Um Vernetzung ist auch das Thüringer Ernährungsnetzwerk bemüht. 36 Mitglieder zählt der Verein, darunter 33 lebensmittelproduzierende Betriebe und drei Forschungsinstitute. Grundgedanke ist, Unternehmen durch Kooperationen an Schnittstellen zu stärken. Die Aktivitäten reichen von Personalrekrutierung über Networking bis hin zu großen Fachtagungen.

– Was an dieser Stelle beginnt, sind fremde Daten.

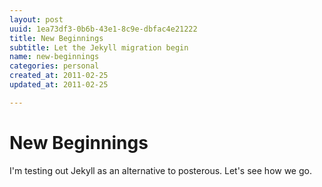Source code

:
 ```yaml
---
layout: post
uuid: 1ea73df3-0b6b-43e1-8c9e-dbfac4e21222
title: New Beginnings
subtitle: Let the Jekyll migration begin
name: new-beginnings
categories: personal
created_at: 2011-02-25
updated_at: 2011-02-25

---
```

New Beginnings
=====

I'm testing out Jekyll as an alternative to posterous. Let's see how we go.
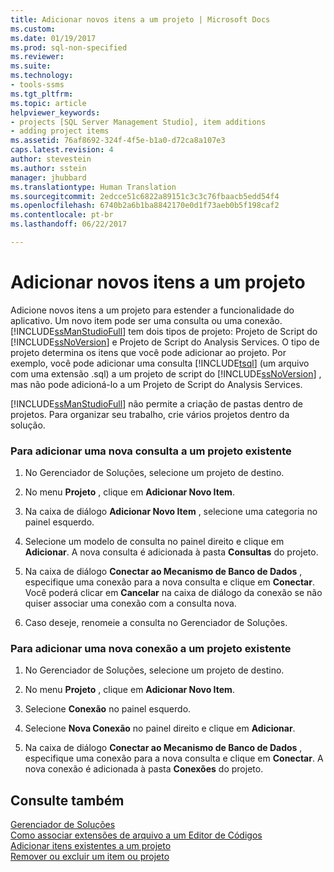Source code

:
 ```yaml
---
title: Adicionar novos itens a um projeto | Microsoft Docs
ms.custom: 
ms.date: 01/19/2017
ms.prod: sql-non-specified
ms.reviewer: 
ms.suite: 
ms.technology:
- tools-ssms
ms.tgt_pltfrm: 
ms.topic: article
helpviewer_keywords:
- projects [SQL Server Management Studio], item additions
- adding project items
ms.assetid: 76af8692-324f-4f5e-b1a0-d72ca8a107e3
caps.latest.revision: 4
author: stevestein
ms.author: sstein
manager: jhubbard
ms.translationtype: Human Translation
ms.sourcegitcommit: 2edcce51c6822a89151c3c3c76fbaacb5edd54f4
ms.openlocfilehash: 6740b2a6b1ba8842170e0d1f73aeb0b5f198caf2
ms.contentlocale: pt-br
ms.lasthandoff: 06/22/2017

---
```

# <a name="add-new-items-to-a-project"></a>Adicionar novos itens a um projeto
Adicione novos itens a um projeto para estender a funcionalidade do aplicativo. Um novo item pode ser uma consulta ou uma conexão. [!INCLUDE[ssManStudioFull](../../includes/ssmanstudiofull_md.md)] tem dois tipos de projeto: Projeto de Script do [!INCLUDE[ssNoVersion](../../includes/ssnoversion_md.md)] e Projeto de Script do Analysis Services. O tipo de projeto determina os itens que você pode adicionar ao projeto. Por exemplo, você pode adicionar uma consulta [!INCLUDE[tsql](../../includes/tsql_md.md)] (um arquivo com uma extensão .sql) a um projeto de script do [!INCLUDE[ssNoVersion](../../includes/ssnoversion_md.md)] , mas não pode adicioná-lo a um Projeto de Script do Analysis Services.  
  
[!INCLUDE[ssManStudioFull](../../includes/ssmanstudiofull_md.md)] não permite a criação de pastas dentro de projetos. Para organizar seu trabalho, crie vários projetos dentro da solução.  
  
### <a name="to-add-a-new-query-to-an-existing-project"></a>Para adicionar uma nova consulta a um projeto existente  
  
1.  No Gerenciador de Soluções, selecione um projeto de destino.  
  
2.  No menu **Projeto** , clique em **Adicionar Novo Item**.  
  
3.  Na caixa de diálogo **Adicionar Novo Item** , selecione uma categoria no painel esquerdo.  
  
4.  Selecione um modelo de consulta no painel direito e clique em **Adicionar**. A nova consulta é adicionada à pasta **Consultas** do projeto.  
  
5.  Na caixa de diálogo **Conectar ao Mecanismo de Banco de Dados** , especifique uma conexão para a nova consulta e clique em **Conectar**. Você poderá clicar em **Cancelar** na caixa de diálogo da conexão se não quiser associar uma conexão com a consulta nova.  
  
6.  Caso deseje, renomeie a consulta no Gerenciador de Soluções.  
  
### <a name="to-add-a-new-connection-to-an-existing-project"></a>Para adicionar uma nova conexão a um projeto existente  
  
1.  No Gerenciador de Soluções, selecione um projeto de destino.  
  
2.  No menu **Projeto** , clique em **Adicionar Novo Item**.  
  
3.  Selecione **Conexão** no painel esquerdo.  
  
4.  Selecione **Nova Conexão** no painel direito e clique em **Adicionar**.  
  
5.  Na caixa de diálogo **Conectar ao Mecanismo de Banco de Dados** , especifique uma conexão para a nova consulta e clique em **Conectar**. A nova conexão é adicionada à pasta **Conexões** do projeto.  
  
## <a name="see-also"></a>Consulte também  
[Gerenciador de Soluções](../../ssms/solution/solution-explorer.md)  
[Como associar extensões de arquivo a um Editor de Códigos](http://msdn.microsoft.com/en-us/193630f4-93de-4950-8f36-68702531f925)  
[Adicionar itens existentes a um projeto](../../ssms/solution/add-existing-items-to-a-project.md)  
[Remover ou excluir um item ou projeto](../../ssms/solution/remove-or-delete-an-item-or-project.md)  
  

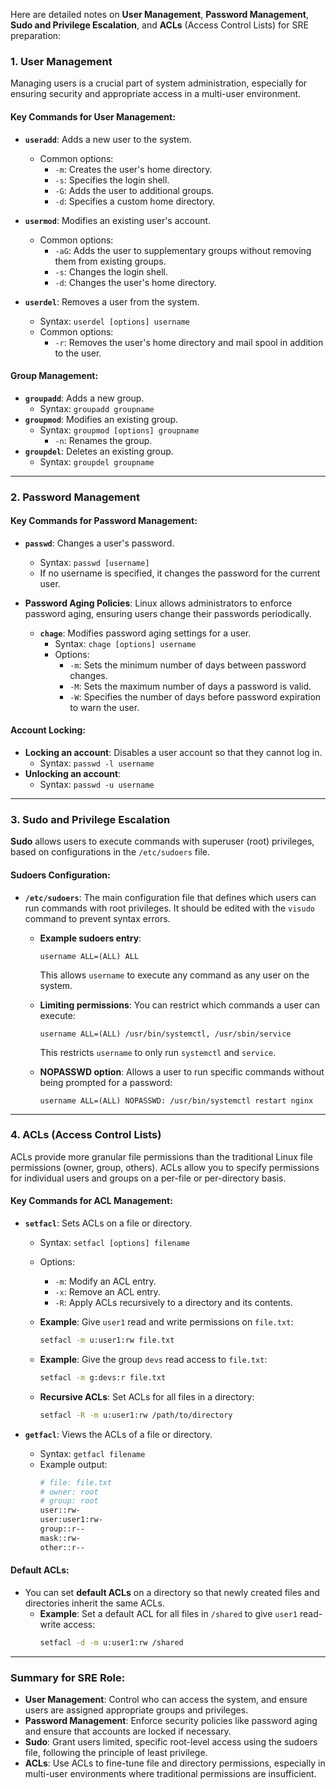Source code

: Here are detailed notes on **User Management**, **Password Management**, **Sudo and Privilege Escalation**, and **ACLs** (Access Control Lists) for SRE preparation:

### 1. **User Management**

Managing users is a crucial part of system administration, especially for ensuring security and appropriate access in a multi-user environment.

#### **Key Commands for User Management**:

- **`useradd`**: Adds a new user to the system.
  - Common options:
    - `-m`: Creates the user's home directory.
    - `-s`: Specifies the login shell.
    - `-G`: Adds the user to additional groups.
    - `-d`: Specifies a custom home directory.

- **`usermod`**: Modifies an existing user's account.
  - Common options:
    - `-aG`: Adds the user to supplementary groups without removing them from existing groups.
    - `-s`: Changes the login shell.
    - `-d`: Changes the user's home directory.

- **`userdel`**: Removes a user from the system.
  - Syntax: `userdel [options] username`
  - Common options:
    - `-r`: Removes the user's home directory and mail spool in addition to the user.

#### **Group Management**:
- **`groupadd`**: Adds a new group.
  - Syntax: `groupadd groupname`
- **`groupmod`**: Modifies an existing group.
  - Syntax: `groupmod [options] groupname`
    - `-n`: Renames the group.
- **`groupdel`**: Deletes an existing group.
  - Syntax: `groupdel groupname`


---

### 2. **Password Management**


#### **Key Commands for Password Management**:

- **`passwd`**: Changes a user's password.
  - Syntax: `passwd [username]`
  - If no username is specified, it changes the password for the current user.

- **Password Aging Policies**: Linux allows administrators to enforce password aging, ensuring users change their passwords periodically.
  - **`chage`**: Modifies password aging settings for a user.
    - Syntax: `chage [options] username`
    - Options:
      - `-m`: Sets the minimum number of days between password changes.
      - `-M`: Sets the maximum number of days a password is valid.
      - `-W`: Specifies the number of days before password expiration to warn the user.

#### Account Locking:
- **Locking an account**: Disables a user account so that they cannot log in.
  - Syntax: `passwd -l username`
- **Unlocking an account**:
  - Syntax: `passwd -u username`

---

### 3. **Sudo and Privilege Escalation**

**Sudo** allows users to execute commands with superuser (root) privileges, based on configurations in the `/etc/sudoers` file. 

#### **Sudoers Configuration**:

- **`/etc/sudoers`**: The main configuration file that defines which users can run commands with root privileges. It should be edited with the `visudo` command to prevent syntax errors.
  - **Example sudoers entry**:
    ```
    username ALL=(ALL) ALL
    ```
    This allows `username` to execute any command as any user on the system.

  - **Limiting permissions**: You can restrict which commands a user can execute:
    ```
    username ALL=(ALL) /usr/bin/systemctl, /usr/sbin/service
    ```
    This restricts `username` to only run `systemctl` and `service`.

  - **NOPASSWD option**: Allows a user to run specific commands without being prompted for a password:
    ```
    username ALL=(ALL) NOPASSWD: /usr/bin/systemctl restart nginx
    ```

---

### 4. **ACLs (Access Control Lists)**

ACLs provide more granular file permissions than the traditional Linux file permissions (owner, group, others). ACLs allow you to specify permissions for individual users and groups on a per-file or per-directory basis.

#### **Key Commands for ACL Management**:

- **`setfacl`**: Sets ACLs on a file or directory.
  - Syntax: `setfacl [options] filename`
  - Options:
    - `-m`: Modify an ACL entry.
    - `-x`: Remove an ACL entry.
    - `-R`: Apply ACLs recursively to a directory and its contents.

  - **Example**: Give `user1` read and write permissions on `file.txt`:
    ```bash
    setfacl -m u:user1:rw file.txt
    ```

  - **Example**: Give the group `devs` read access to `file.txt`:
    ```bash
    setfacl -m g:devs:r file.txt
    ```

  - **Recursive ACLs**: Set ACLs for all files in a directory:
    ```bash
    setfacl -R -m u:user1:rw /path/to/directory
    ```

- **`getfacl`**: Views the ACLs of a file or directory.
  - Syntax: `getfacl filename`
  - Example output:
    ```bash
    # file: file.txt
    # owner: root
    # group: root
    user::rw-
    user:user1:rw-
    group::r--
    mask::rw-
    other::r--
    ```

#### Default ACLs:
- You can set **default ACLs** on a directory so that newly created files and directories inherit the same ACLs.
  - **Example**: Set a default ACL for all files in `/shared` to give `user1` read-write access:
    ```bash
    setfacl -d -m u:user1:rw /shared
    ```

---

### Summary for SRE Role:
- **User Management**: Control who can access the system, and ensure users are assigned appropriate groups and privileges.
- **Password Management**: Enforce security policies like password aging and ensure that accounts are locked if necessary.
- **Sudo**: Grant users limited, specific root-level access using the sudoers file, following the principle of least privilege.
- **ACLs**: Use ACLs to fine-tune file and directory permissions, especially in multi-user environments where traditional permissions are insufficient.

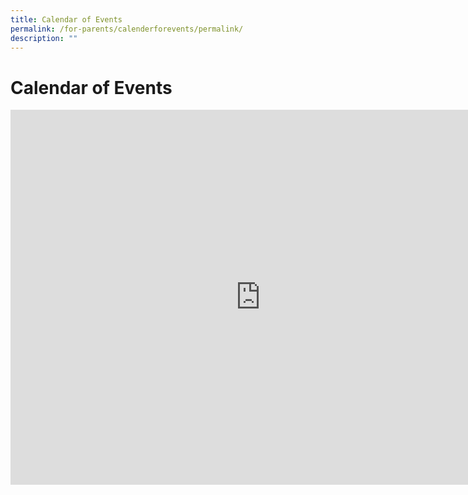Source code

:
 ```yaml
---
title: Calendar of Events
permalink: /for-parents/calenderforevents/permalink/
description: ""
---
```

Calendar of Events
==================

<iframe src="https://calendar.google.com/calendar/embed?src=c_1aqab6t7d58bdfjiu0jcq2vbk0%40group.calendar.google.com&ctz=Asia%2FSingapore" style="border: 0" width="800" height="600" frameborder="0" scrolling="no"></iframe>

Den Menschen helfen, gesünder zu essen, hat sich die Ernährungsforschung in Mitteldeutschland zum Ziel gesetzt. Unter dem Namen Nutri-Card hat sich ein Cluster aus Ernährungswissenschaftlern, Biomedizinern und Herzspezialisten der Universitäten Halle, Jena und Leipzig zusammen getan. Gemeinsam mit Kooperationspartnern aus der Lebensmittelwirtschaft sollen Zusammenhänge zwischen Ernährung und Herz-Kreislauf-Erkrankungen erforscht werden. Mit Hilfe von neuen Rezepturen sollen darüber hinaus traditionelle Lebensmittel gesünder werden.

Unterm Strich mehr Bürger

Eigentlich sollte die Bevölkerungszahl im Bundesland Thüringen schrumpfen – so jedenfalls die Prognose des Statischen Bundesamtes. Von 2014 bis 2060 um 600.000 Einwohner – also in der Größenordnung einer Großstadt wie Stuttgart. Ein Schwund, der sich so in den ersten drei Quartalen 2015 nicht abzeichnet. Ende September 2015 lebten 2.158 744 Einwohner in Thüringen, was sogar einem Zuwachs von 0,2 Prozent gegenüber dem Vorjahreszeitraum entspricht. Diese Entwicklung ist auf ein positives Wanderungssaldo zurückzuführen, was den Sterbefallüberschuss (Geburten- Sterbefälle) mehr als wettmacht.